A New and United Guyana (ANUG) has formally asked Guyana Elections Commission (GECOM) Chairperson Claudette Singh to investigate the discrepancies in the votes tallied for Region Four at the March 2nd polls by Returning Officer Clairmont Mingo as well as the elections body’s Secretariat due to fears that it may be compromised.
“These discrepancies were not authored by Mr. Mingo solely, but point to a faction within the Secretariat acting in conspiracy. ANUG believes that confidence in the Secretariat is low, and the Secretariat is compromised. The conspiracy must be investigated to ensure the future viability of the Commission as a whole,” the party wrote in its June 7th letter to Singh.
The letter, which was seen by this newspaper, was prompted in part by confirmation by the recent national recount of the variances in the numbers used by Mingo to inform the now discredited declarations of March 5 and March 13, and the numbers in official Statements of Poll (SOPs). The recount has exposed Mingo’s tabulation as inaccurate. It shows that in his declaration he inflated the votes for the APNU+AFC by 20,000, while the PPP/C’s votes were decreased by 3,000. Mingo’s tallies gave the APNU+AFC coalition enough votes in the region to win the national elections, while the recount has established that the PPP/C won overall by over 15,000 votes.
It also noted the recent controversy over missing documents from ballot boxes in Region Four, while observing that the GECOM Secretariat has denied any knowledge of these documents or how they were misplaced. The Presiding Officers, it added, have produced copies of electronic correspondence showing that instructions did emanate from the Secretariat directing that those documents be delivered to the Secretariat “in defiance” of the statutory procedures. “Again, this needs investigation, ANUG urges you that if there are rogue elements within the Secretariat who undermine its very viability, they need to be identified and removed,” it argued.
Reference was made to ANUG’s previous letter to the Commission regarding its objection to an investigation, on the basis of its illegality, of claims of votes cast by dead or migrated persons, following Singh’s documented position that “who asserts must prove.”
According to the party, the Secretariat nevertheless appeared to be acting under the instructions of APNU+AFC agents in the Arthur Chung Conference Centre (ACCC) workstations during the recount and were instructed to check the Marked List of Electors (MLE) to confirm who voted from APNU+AFC lists in order to facilitate the coalition’s allegations of votes cast by migrants or the dead.
“While the APNU+AFC strongly asserts the veracity of its claims that all these names, being, in their words, “evidence”, of dead and migrant voting due to their own groundwork and information received from relatives and community members, GECOM staff’s acceptance of the instruction to check on whether these names were ticked on the MLE is the Commission’s participation in investigation of claims by a political party, which was not accurately captured in the Observation Reports,” ANUG, however, argued.
ANUG further said that there appears to be an arm within GECOM’s executing body “endowed with authority” to act either without instructions from the Commission, or against its overall objectives. This, it claims, was evident following the attempts at two declarations for Region Four, repeated delays to proceed with the count both at the Ashmins building, at GECOM’s Kingston headquarters, and at the ACCC, and the challenging of the Chair’s decision on CARICOM’s participation in the recount.

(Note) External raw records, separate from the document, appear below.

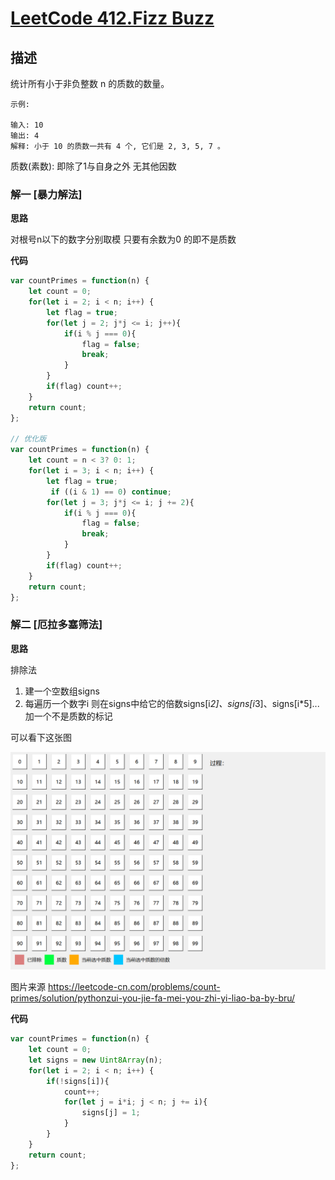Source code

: # [LeetCode 412.Fizz Buzz](https://leetcode-cn.com/problems/count-primes/)
## 描述

统计所有小于非负整数 n 的质数的数量。
```
示例:

输入: 10
输出: 4
解释: 小于 10 的质数一共有 4 个, 它们是 2, 3, 5, 7 。
```

质数(素数): 即除了1与自身之外 无其他因数
### 解一 [暴力解法]
**思路**

对根号n以下的数字分别取模 只要有余数为0 的即不是质数


**代码**
```Javascript 
var countPrimes = function(n) {
    let count = 0;
    for(let i = 2; i < n; i++) {
        let flag = true;
        for(let j = 2; j*j <= i; j++){ 
            if(i % j === 0){
                flag = false;
                break;
            }
        }
        if(flag) count++;
    }
    return count;
};

// 优化版
var countPrimes = function(n) {
    let count = n < 3? 0: 1;
    for(let i = 3; i < n; i++) {
        let flag = true;
         if ((i & 1) == 0) continue;
        for(let j = 3; j*j <= i; j += 2){
            if(i % j === 0){
                flag = false;
                break;
            }
        }
        if(flag) count++;
    }
    return count;
};
```

### 解二 [厄拉多塞筛法]
**思路**

排除法

1. 建一个空数组signs
2. 每遍历一个数字i 则在signs中给它的倍数signs[i*2]、signs[i*3]、signs[i*5]...加一个不是质数的标记 

可以看下这张图

![厄拉多塞筛法](../images/204.gif)

图片来源 https://leetcode-cn.com/problems/count-primes/solution/pythonzui-you-jie-fa-mei-you-zhi-yi-liao-ba-by-bru/

**代码**
```Javascript 
var countPrimes = function(n) {
    let count = 0;
    let signs = new Uint8Array(n);
    for(let i = 2; i < n; i++) {
        if(!signs[i]){
            count++;
            for(let j = i*i; j < n; j += i){
                signs[j] = 1;
            }
        }
    }
    return count;
};
```

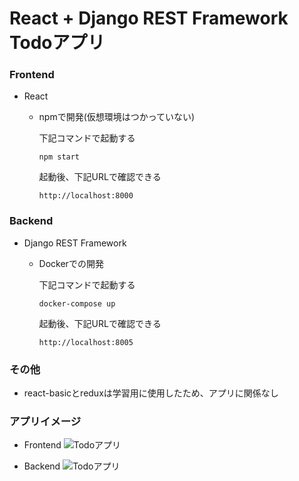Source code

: # React + Django REST Framework Todoアプリ

### Frontend
- React
  - npmで開発(仮想環境はつかっていない)

    下記コマンドで起動する
    ```
    npm start
    ```
    起動後、下記URLで確認できる
    ```
    http://localhost:8000
    ```

### Backend
- Django REST Framework
  - Dockerでの開発

    下記コマンドで起動する
    ```
    docker-compose up
    ```
    起動後、下記URLで確認できる
    ```
    http://localhost:8005
    ```

### その他
  - react-basicとreduxは学習用に使用したため、アプリに関係なし

### アプリイメージ
- Frontend
![Todoアプリ](https://github.com/Tomizawa-Kazu/drf_react/img/Image01.png) 

- Backend
![Todoアプリ](https://github.com/Tomizawa-Kazu/drf_react/img/Image_drf.png) 
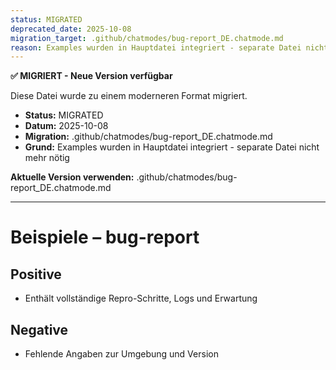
 ```yaml
---
status: MIGRATED
deprecated_date: 2025-10-08
migration_target: .github/chatmodes/bug-report_DE.chatmode.md
reason: Examples wurden in Hauptdatei integriert - separate Datei nicht mehr nötig
---
```


**✅ MIGRIERT - Neue Version verfügbar**

Diese Datei wurde zu einem moderneren Format migriert.

- **Status:** MIGRATED
- **Datum:** 2025-10-08
- **Migration:** .github/chatmodes/bug-report_DE.chatmode.md
- **Grund:** Examples wurden in Hauptdatei integriert - separate Datei nicht mehr nötig

**Aktuelle Version verwenden:** .github/chatmodes/bug-report_DE.chatmode.md

---

# Beispiele – bug-report

## Positive
- Enthält vollständige Repro-Schritte, Logs und Erwartung

## Negative
- Fehlende Angaben zur Umgebung und Version

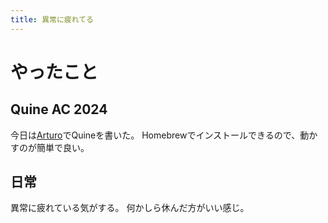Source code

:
 ```yaml
---
title: 異常に疲れてる
---
```


# やったこと

## Quine AC 2024

今日は[Arturo](https://arturo-lang.io)でQuineを書いた。
Homebrewでインストールできるので、動かすのが簡単で良い。

## 日常

異常に疲れている気がする。
何かしら休んだ方がいい感じ。
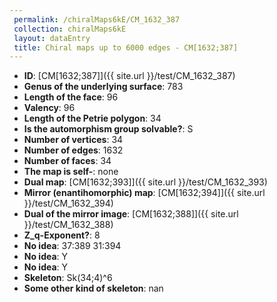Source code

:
 ```yaml
--- 
 permalink: /chiralMaps6kE/CM_1632_387 
 collection: chiralMaps6kE
 layout: dataEntry
 title: Chiral maps up to 6000 edges - CM[1632;387]
---
```


- **ID**: [CM[1632;387]]({{ site.url }}/test/CM_1632_387)
- **Genus of the underlying surface**: 783
- **Length of the face**: 96
- **Valency**: 96
- **Length of the Petrie polygon**: 34
- **Is the automorphism group solvable?**: S
- **Number of vertices**: 34
- **Number of edges**: 1632
- **Number of faces**: 34
- **The map is self-**: none
- **Dual map**: [CM[1632;393]]({{ site.url }}/test/CM_1632_393)
- **Mirror (enantihomorphic) map**: [CM[1632;394]]({{ site.url }}/test/CM_1632_394)
- **Dual of the mirror image**: [CM[1632;388]]({{ site.url }}/test/CM_1632_388)
- **Z_q-Exponent?**: 8
- **No idea**:  37:389 31:394
- **No idea**: Y
- **No idea**: Y
- **Skeleton**: Sk(34;4)^6
- **Some other kind of skeleton**: nan
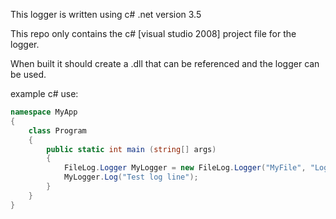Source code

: This logger is written using c# .net version 3.5

This repo only contains the c# [visual studio 2008] project file for the logger.

When built it should create a .dll that can be referenced and the logger can be used.

example c# use:

```c#
namespace MyApp
{
	class Program
	{
		public static int main (string[] args)
		{
			FileLog.Logger MyLogger = new FileLog.Logger("MyFile", "LogDir");
			MyLogger.Log("Test log line");
		}
	}
}
```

The party contends that “numerous” decisions were taken to date which appear counterintuitive to transparency and accountability, with the most recent one being to include the use of the words “not valid” in the Observation Reports for those votes held in ballot boxes with documents which were alleged to be missing, and the apparent reluctance to include these boxes in the tabulation.
“In light of the foregoing, we are formally requesting an investigation into the events that took place at the Ashmins Building and at High Street which led to the presentation of a substantial number of SOPs with alarming variances, and into entire management of GECOM which not only appear to be incapable of organising the simplest tasks, but to be severely compromised and partisan,” it concluded.
Up to yesterday there has been no response by the Chairperson to the party’s request.
In its final report on the elections, released on June 5th, the European Union Election Observer Mission has concluded that the integrity of the entire electoral process was “seriously compromised” by the non-transparent tabulation of results in Region Four, for which it blamed senior Guyana Elections Commission officials, whom it said acted in blatant violation of the law. It further said post-election developments “exposed a dysfunctional commission unable to control its own secretariat.”